From what I gather from reading, homogenous differential equations of 2nd order or higher will have constant coefficients.

No, that's not true at all! I'm not sure whether you are having problems with the word "constant" or "coefficient" but it must be one or the other!

Both equations, $3\frac{d^2y}{d^2x}+ 2\frac{dy}{dx}+ 5y= 0$

**and** $e^x\frac{d^2y}{d^2x}- x^2\frac{dy}{dx}+ cos(x)y= 0$ are "linear homogeneous second order differential equations. The first has coefficients 3, 2, and 5- constants. The second has coefficients $e^x$, $-x^2$, and $cos(x)$- not constants.

Where they are nonhomogenous is where they will have undetermined coefficients

First the phrase "undetermined coefficients" refers to a solution technique, not the differential equation itself.
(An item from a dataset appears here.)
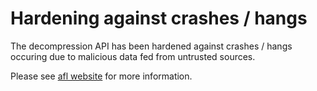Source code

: # Hardening against crashes / hangs

The decompression API has been hardened against crashes / hangs occuring due to malicious data fed from untrusted sources.

Please see [afl website](https://lcamtuf.coredump.cx/afl/) for more information.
If we had, for example, the differential equation $y''+ 3y+ 2y= e^x+ 3e^{2x}$, the "associated homogenous equation" is $y''+ 3y'+ 2y= 0$. That has "characteristic equation" $r^2+ 3r+ 2= (r+ 2)(r+ 1)= 0$ so has general solution $Ae^{-2x}+ Be^{-x}$.

**Because** the "non-homogeneous part", $e^x+ 3e^{2x}$, has exponentials, the type of solution we would expect for a "linear differential equation with constant coefficients", we try a solution to the entire equation of the form $C_1e^x+ C_2e^{2x}$. The "$C_1$" and "$C_2$" are "undetermined coefficients". Setting $y= C_1e^x+ C_2e^{2x}$, $y'= C_1e^x+ 2C_2e^{2x}$, and $y''= C_1e^x+ 4C_2e^{2x}$. Putting those into the equation, $y''+ 3y'+ 2y= C_1e^x+ 4C_2e^{2x}+ 3C_1e^x+ 6C_2e^{2x}+ 2C_1e^{x}+ 2C_2e^{2x}= 7C_1e^x+ 12e^{2x}= e^x+ 3e^{2x}$ so we must have $7C_1= 1$ and $12C_2= 3$. $C_1= \frac{1}{7}$ and $C_2= \frac{1}{4}$ so the general solution to the entire differential equation is $Ae^{-x}+ Be^{-2x}+ \frac{1}{7}e^x+ \frac{1}{4}e^{2x}$. Again, "undetermined coefficients" is a

**method** for solving non-homogeneous differential equations, not a type of equation. And, it really only works where we can predict the form of the solution which is true only when the "non-homogeneous" part is of a form we would expect for solutions of "linear differential equations"- polynomials, exponential, sine or cosine or products of those. Another method, "variation of parameters", is harder but more general.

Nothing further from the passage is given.